Supplied entries:
*** Block opens ***
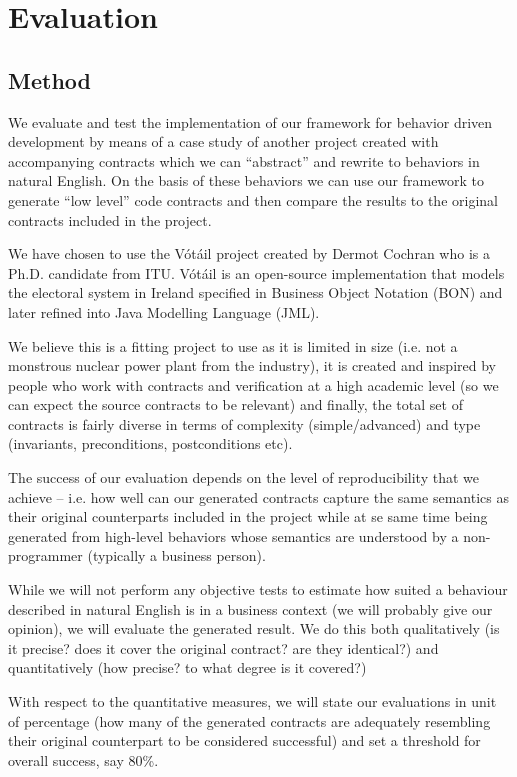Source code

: \section{Evaluation}
\subsection{Method}

We evaluate and test the implementation of our framework for behavior driven development by means of a case study of another project created with accompanying contracts which we can ``abstract'' and rewrite to behaviors in natural English. On the basis of these behaviors we can use our framework to generate ``low level'' code contracts and then compare the results to the original contracts included in the project.
 
We have chosen to use the V\'{o}t\'{a}il project created by Dermot Cochran who is a Ph.D. candidate from ITU. V\'{o}t\'{a}il is an open-source implementation that models the electoral system in Ireland specified in Business Object Notation (BON) and later refined into Java Modelling Language (JML).
 
We believe this is a fitting project to use as it is limited in size (i.e. not a monstrous nuclear power plant from the industry), it is created and inspired by people who work with contracts and verification at a high academic level (so we can expect the source contracts to be relevant) and finally, the total set of contracts is fairly diverse in terms of complexity (simple/advanced) and type (invariants, preconditions, postconditions etc).
 
The success of our evaluation depends on the level of reproducibility that we achieve – i.e. how well can our generated contracts capture the same semantics as their original counterparts included in the project while at se same time being generated from high-level behaviors whose semantics are understood by a non-programmer (typically a business person).
 
While we will not perform any objective tests to estimate how suited a behaviour described in natural English is in a business context (we will probably give our opinion), we will evaluate the generated result. We do this both qualitatively (is it precise? does it cover the original contract? are they identical?) and quantitatively (how precise? to what degree is it covered?)
 
With respect to the quantitative measures, we will state our evaluations in unit of percentage (how many of the generated contracts are adequately resembling their original counterpart to be considered successful) and set a threshold for overall success, say 80\%.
*** Block closes ***
What this task involves: Print each line of the listing exactly and include no pictures.

Output of the exercise:
Source code

: \section{Evaluation}
\subsection{Method}

We evaluate and test the implementation of our framework for behavior driven development by means of a case study of another project created with accompanying contracts which we can ``abstract'' and rewrite to behaviors in natural English. On the basis of these behaviors we can use our framework to generate ``low level'' code contracts and then compare the results to the original contracts included in the project.
 
We have chosen to use the V\'{o}t\'{a}il project created by Dermot Cochran who is a Ph.D. candidate from ITU. V\'{o}t\'{a}il is an open-source implementation that models the electoral system in Ireland specified in Business Object Notation (BON) and later refined into Java Modelling Language (JML).
 
We believe this is a fitting project to use as it is limited in size (i.e. not a monstrous nuclear power plant from the industry), it is created and inspired by people who work with contracts and verification at a high academic level (so we can expect the source contracts to be relevant) and finally, the total set of contracts is fairly diverse in terms of complexity (simple/advanced) and type (invariants, preconditions, postconditions etc).
 
The success of our evaluation depends on the level of reproducibility that we achieve – i.e. how well can our generated contracts capture the same semantics as their original counterparts included in the project while at se same time being generated from high-level behaviors whose semantics are understood by a non-programmer (typically a business person).
 
While we will not perform any objective tests to estimate how suited a behaviour described in natural English is in a business context (we will probably give our opinion), we will evaluate the generated result. We do this both qualitatively (is it precise? does it cover the original contract? are they identical?) and quantitatively (how precise? to what degree is it covered?)
 
With respect to the quantitative measures, we will state our evaluations in unit of percentage (how many of the generated contracts are adequately resembling their original counterpart to be considered successful) and set a threshold for overall success, say 80\%.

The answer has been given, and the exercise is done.